More troubling are signs that the agreement between the four former Soviet republics possessing strategic nuclear weapons (Russia, Ukraine, Kazakhstan, and Belarus) may be shakier than hoped. In Lisbon last May, the four agreed to cede jurisdiction of these weapons to the Commonwealth of Independent States and to sign the Nuclear Nonproliferation Treaty (NPT). But, other than Russia, only Kazakhstan has ratified START I and only Russia has signed the NPT. Russia probably won't move ahead with START II un til its chief rival, Ukraine, signs the treaty. But the Ukrainian parliament resists relinquishing its talismans of power.

THERE is also an alarming possibility that in the desperate economic circumstance of the moment nuclear devices and materials will leak from the nuclear republics to nearby nations such as Iran or be used in civil or intra-republic wars. The Russian military is rumored to be especially interested in retaining tactical nuclear weapons and the right to use them first in its ongoing struggle with rival republics.

Ellsberg believes that this makes it all the more vital that strong agreements with rigorous verification and enforcement measures soon be enacted. His Manhattan Project II, endorsed by more than 50 organizations, ranging from Greenpeace to the YWCA and the American Baptist Churches, reflects a consensus among arms controllers in calling for a permanent ban on nuclear tests worldwide, cutting superpower warheads to 1,000 each, adopting no-first-use of nuclear weapons, eliminating all tactical weapons by 2000, and ending production of fissile materials for weapons.

"Trust but verify," Ronald Reagan used to say. Verifying compliance with arms-control agreements becomes increasingly important as the numbers of weapons diminish, though not critical until in the hundreds or fewer. START I establishes teams of monitors from each superpower to inspect the dismantlement of the other's weapons.
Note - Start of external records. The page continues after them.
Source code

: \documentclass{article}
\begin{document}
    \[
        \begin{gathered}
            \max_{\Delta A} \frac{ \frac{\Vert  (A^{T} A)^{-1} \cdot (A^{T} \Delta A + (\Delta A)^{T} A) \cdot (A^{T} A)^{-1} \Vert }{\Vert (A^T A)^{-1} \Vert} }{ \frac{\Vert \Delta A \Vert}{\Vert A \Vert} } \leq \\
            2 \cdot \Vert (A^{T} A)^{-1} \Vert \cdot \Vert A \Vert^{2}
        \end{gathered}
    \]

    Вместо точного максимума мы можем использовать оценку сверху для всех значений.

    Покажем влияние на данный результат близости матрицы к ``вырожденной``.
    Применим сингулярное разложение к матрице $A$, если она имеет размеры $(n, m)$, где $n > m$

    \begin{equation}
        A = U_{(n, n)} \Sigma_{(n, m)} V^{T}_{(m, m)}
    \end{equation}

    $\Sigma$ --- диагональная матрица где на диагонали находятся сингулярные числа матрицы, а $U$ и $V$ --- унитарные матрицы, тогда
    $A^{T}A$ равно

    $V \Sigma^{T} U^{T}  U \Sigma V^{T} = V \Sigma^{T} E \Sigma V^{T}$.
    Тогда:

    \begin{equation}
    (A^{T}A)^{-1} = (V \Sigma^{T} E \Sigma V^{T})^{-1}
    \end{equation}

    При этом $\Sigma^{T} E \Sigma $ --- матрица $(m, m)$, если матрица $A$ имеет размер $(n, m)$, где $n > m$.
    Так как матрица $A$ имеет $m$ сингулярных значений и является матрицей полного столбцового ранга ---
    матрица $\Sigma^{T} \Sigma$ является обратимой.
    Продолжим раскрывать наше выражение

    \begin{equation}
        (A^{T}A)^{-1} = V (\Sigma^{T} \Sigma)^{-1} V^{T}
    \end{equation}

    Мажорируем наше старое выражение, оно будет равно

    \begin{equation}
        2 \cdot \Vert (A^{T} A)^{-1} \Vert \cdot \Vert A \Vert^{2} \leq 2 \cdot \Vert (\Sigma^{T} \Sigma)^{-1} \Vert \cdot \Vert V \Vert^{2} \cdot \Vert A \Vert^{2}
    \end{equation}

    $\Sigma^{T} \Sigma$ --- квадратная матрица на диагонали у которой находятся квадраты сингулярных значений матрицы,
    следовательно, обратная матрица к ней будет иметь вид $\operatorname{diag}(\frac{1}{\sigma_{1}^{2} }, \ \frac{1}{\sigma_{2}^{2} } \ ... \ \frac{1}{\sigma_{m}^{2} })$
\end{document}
But the system is still far from adequate for the range of tasks required to effectively monitor global nuclear disarmament.
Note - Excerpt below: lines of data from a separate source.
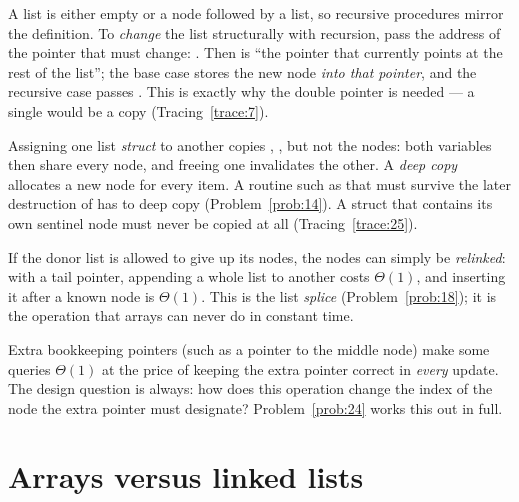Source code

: A list is either empty or a node followed by a list, so recursive
procedures mirror the definition. To \emph{change} the list structurally with recursion,
pass the address of the pointer that must change: . Then
 is ``the pointer that currently points at the rest of the list''; the base case
 stores the new node \emph{into that pointer}, and the recursive case passes
. This is exactly why the double pointer is needed --- a single
 would be a copy (Tracing~\ref{trace:7}).

 Assigning one list \emph{struct} to another copies
, ,  but not the nodes: both variables then share every node,
and freeing one invalidates the other. A \emph{deep copy} allocates a new node for every
item. A routine such as  that must survive the later destruction of
 has to deep copy (Problem~\ref{prob:14}). A struct that contains its own sentinel
node must never be copied at all (Tracing~\ref{trace:25}).

 If the donor list is allowed to give up its nodes,
the nodes can simply be \emph{relinked}: with a tail pointer, appending a whole list to
another costs $\Theta(1)$, and inserting it after a known node is $\Theta(1)$. This is
the list \emph{splice} (Problem~\ref{prob:18}); it is the operation that arrays can never
do in constant time.

 Extra bookkeeping pointers (such as a pointer to the middle
node) make some queries $\Theta(1)$ at the price of keeping the extra pointer correct in
\emph{every} update. The design question is always: how does this operation change the
index of the node the extra pointer must designate? Problem~\ref{prob:24} works this out
in full.

\section{Arrays versus linked lists}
Progress on a more rigorous and comprehensive verification system has been stalled for years by the reluctance of the superpowers (now chiefly the US) to accept intrusive inspection of their own facilities. But no nation can be expected to accept being inspected while being refused the right to inspect its rivals. And why would a nation refuse if it had nothing to hide?

START I calls for the dismantling of missiles and their launchers; but significantly, it does not call for dismantling their warheads. The bombs themselves go into storage, from which they can be taken at a future date if political winds shift. Stripped of their launchers, they could not instantly be fired, but their existence is a continuing temptation. By hedging their bets, the superpowers have left a large loophole in the disarmament process through which threats could re-emerge.
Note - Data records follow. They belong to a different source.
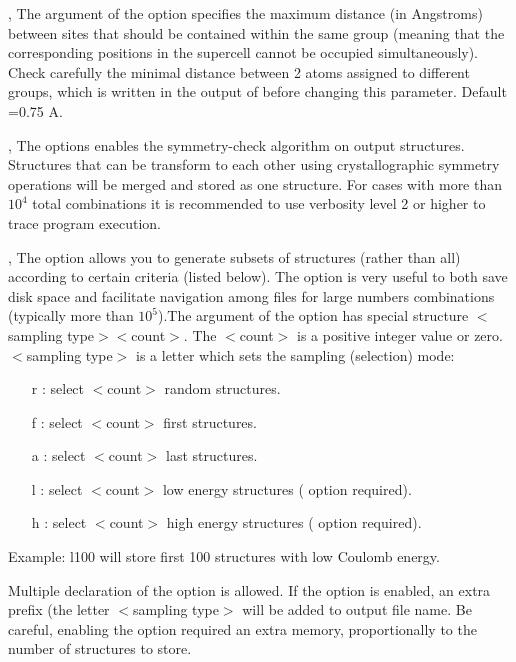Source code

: \documentclass[a4paper,english]{article}
\begin{document}
\begin{Description}
\item[\OptArg{-t }{tolerance}, \OptArg{\Dd tolerance=}{tolerance}]
      The argument of the option specifies the maximum distance (in Angstroms) between sites that should be contained within the same group (meaning that the corresponding positions in the supercell cannot be occupied simultaneously). Check carefully the minimal distance between 2 atoms assigned to different groups, which is written in the output of  before changing this parameter. Default =0.75 A.

\item[\Opt{-m}, \Opt{\Dd merge-by-distance}]
      The options enables the symmetry-check algorithm on output structures. Structures that can be transform to each other using crystallographic symmetry operations will be merged and stored as one structure. For cases with more than $10^4$ total combinations it is recommended to use verbosity level 2 or higher to trace program execution.
      
\item[\OptArg{-n }{selection}, \OptArg{\Dd store-structures=}{selection}]
      The option allows you to generate subsets of structures (rather than all) according to certain criteria (listed below). The option is very useful to both save disk space and facilitate navigation among files for large numbers combinations (typically more than $10^5$).The argument of the option has special structure $<$sampling type$><$count$>$. The $<$count$>$ is a positive integer value or zero. $<$sampling type$>$ is a letter which sets the sampling (selection) mode:
      \begin{itemize}
        \item[r]: select $<$count$>$ random structures.
        \item[f]: select $<$count$>$ first structures.
        \item[a]: select $<$count$>$ last structures.
        \item[l]: select $<$count$>$ low energy structures ( option required).
        \item[h]: select $<$count$>$ high energy structures ( option required).
      \end{itemize}
      Example: l100 will store first 100 structures with low Coulomb energy.
      
      Multiple declaration of the option is allowed. If the option is enabled, an extra prefix (the letter $<$sampling type$>$ will be added to output file name. Be careful, enabling the option required an extra memory, proportionally to the number of structures to store.


\end{Description}
\end{document}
Despite these and other lingering perils, most arms controllers these days believe that nuclear weapons are on their way out and will one day "rust in peace."

Ambassador Jonathan Dean, a veteran US negotiator at conventional arms talks in Europe and now a senior adviser with the Union of Concerned Scientists, speaks with satisfaction of the progress made in recent years. But he stresses that nuclear nations won't relinquish their weapons altogether until a "true functioning international security system" is in place, a "great divide" that Mr. Dean believes will not be crossed very soon.